Task statement » With all images left out, restate the records below exactly as written.

(Pictures paired with source code)
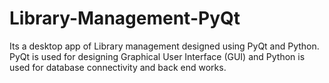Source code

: # Library-Management-PyQt
Its a desktop app of Library management designed using PyQt and Python. PyQt is used for designing Graphical User Interface (GUI) and Python is used for database connectivity and back end works.
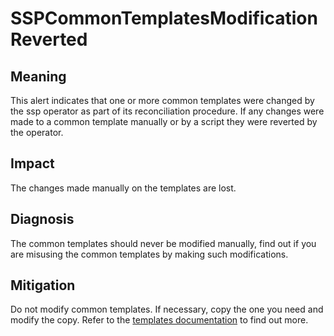 # SSPCommonTemplatesModificationReverted

## Meaning

This alert indicates that one or more common templates were changed by the ssp operator as part of its reconciliation procedure.
If any changes were made to a common template manually or by a script they were reverted by the operator.

## Impact

The changes made manually on the templates are lost.
## Diagnosis

The common templates should never be modified manually, find out if you are misusing the common templates by making such modifications.
 
## Mitigation

Do not modify common templates. If necessary, copy the one you need and modify the copy.
Refer to the [templates documentation](https://kubevirt.io/user-guide/virtual_machines/templates/) to find out more.

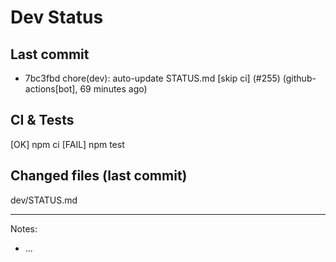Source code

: # Dev Status

## Last commit
- 7bc3fbd chore(dev): auto-update STATUS.md [skip ci] (#255) (github-actions[bot], 69 minutes ago)
## CI & Tests
[OK] npm ci
[FAIL] npm test

## Changed files (last commit)
dev/STATUS.md

---
Notes:
- ...
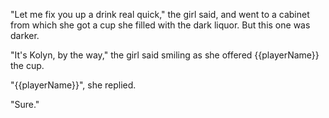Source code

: "Let me fix you up a drink real quick," the girl said, and went to a cabinet from which she got a cup she filled with the dark liquor. But this one was darker.

"It's Kolyn, by the way," the girl said smiling as she offered {{playerName}} the cup.

"{{playerName}}", she replied.

"Sure."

Response to the task »
Source code

: # Library-Management-PyQt
Its a desktop app of Library management designed using PyQt and Python. PyQt is used for designing Graphical User Interface (GUI) and Python is used for database connectivity and back end works.
 # SSPCommonTemplatesModificationReverted

## Meaning

This alert indicates that one or more common templates were changed by the ssp operator as part of its reconciliation procedure.
If any changes were made to a common template manually or by a script they were reverted by the operator.

## Impact

The changes made manually on the templates are lost.
## Diagnosis

The common templates should never be modified manually, find out if you are misusing the common templates by making such modifications.
 
## Mitigation

Do not modify common templates. If necessary, copy the one you need and modify the copy.
Refer to the [templates documentation](https://kubevirt.io/user-guide/virtual_machines/templates/) to find out more.

Source code

: # Dev Status

## Last commit
- 7bc3fbd chore(dev): auto-update STATUS.md [skip ci] (#255) (github-actions[bot], 69 minutes ago)
## CI & Tests
[OK] npm ci
[FAIL] npm test

## Changed files (last commit)
dev/STATUS.md

---
Notes:
- ...
Source code

: "Let me fix you up a drink real quick," the girl said, and went to a cabinet from which she got a cup she filled with the dark liquor. But this one was darker.

"It's Kolyn, by the way," the girl said smiling as she offered {{playerName}} the cup.

"{{playerName}}", she replied.

"Sure."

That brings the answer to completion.